De acordo com Agnelli, o total do reajuste obtido em 2000, somando alguns reajustes pontuais, foi de 24,5%. Isso praticamente atendeu aos 25% solicitados, mas ficou um resíduo de 7%, expõe.
Os 13,5% reivindicados atualmente são baseados no cálculo da inflação de maio do ano passado a maio deste ano. Teríamos que ter o reajuste da inflação de maio a maio, mais 5% para recuperar o poder aquisitivo do salário. Estamos utilizando o índice do Dieese, que é de 8,17%, somando os 5%, o que totaliza os 13%, esclarece.
Segundo informativo enviado à Adunesp de Bauru, a reunião realizada no dia 1.º de junho foi pautada por intransigência dos reitores, que recusaram qualquer aumento do índice de reajuste de maio, assim como a proposta de política salarial do Fórum das Seis, que reúne representantes das associações de docentes e funcionários das três universidades.

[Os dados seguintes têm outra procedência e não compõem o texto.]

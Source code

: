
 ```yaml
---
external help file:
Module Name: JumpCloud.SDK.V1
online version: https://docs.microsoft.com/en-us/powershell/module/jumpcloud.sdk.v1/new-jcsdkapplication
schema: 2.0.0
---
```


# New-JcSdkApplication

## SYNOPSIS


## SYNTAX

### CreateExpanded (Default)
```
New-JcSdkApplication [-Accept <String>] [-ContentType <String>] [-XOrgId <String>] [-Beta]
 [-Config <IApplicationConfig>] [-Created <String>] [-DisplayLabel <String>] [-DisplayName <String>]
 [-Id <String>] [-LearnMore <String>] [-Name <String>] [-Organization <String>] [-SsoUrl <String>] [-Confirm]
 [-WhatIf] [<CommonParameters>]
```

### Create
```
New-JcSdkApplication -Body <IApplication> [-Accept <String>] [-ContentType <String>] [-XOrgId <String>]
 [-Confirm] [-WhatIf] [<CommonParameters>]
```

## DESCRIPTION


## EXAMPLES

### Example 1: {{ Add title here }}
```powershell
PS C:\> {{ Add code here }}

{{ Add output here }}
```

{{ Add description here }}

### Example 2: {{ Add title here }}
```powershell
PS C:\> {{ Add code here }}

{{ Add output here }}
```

Além disso, dos 13 itens pautados para discussão na reunião, os reitores teriam negado-se a abordar 11 deles. Eles não quiseram discutir fórmula de política salarial, que poderia ser um reajuste a cada dois meses, de acordo com a arrecadação dos impostos. As questões sobre segurança no trabalho também não foram abordadas, afirmou Agnelli.
Representantes das Adunesps que estiveram na reunião, na última sexta-feira, avaliam a situação como sendo grave, exigindo dos docentes disposição de luta para manter a conquista da greve de 2000, ou seja, a política salarial.
Agnelli enfatiza que, diante da situação atual, a possibilidade de uma nova greve aumenta. Isso será discutido na assembléia de quinta-feira. Independente da posição da Adunesp de São Paulo, nós podemos tomar uma decisão local. No entanto, é provável que, até quinta-feira, nada ocorra. Mesmo que a Adunesp encaminhe indicativo de paralisação, nós vamos aguardar a assembléia, enfatizou.
A assembléia conjunta entre professores, funcionários e alunos da Unesp de Bauru deverá ser realizada na sala 1 do câmpus, na quinta-feira, às 10 horas.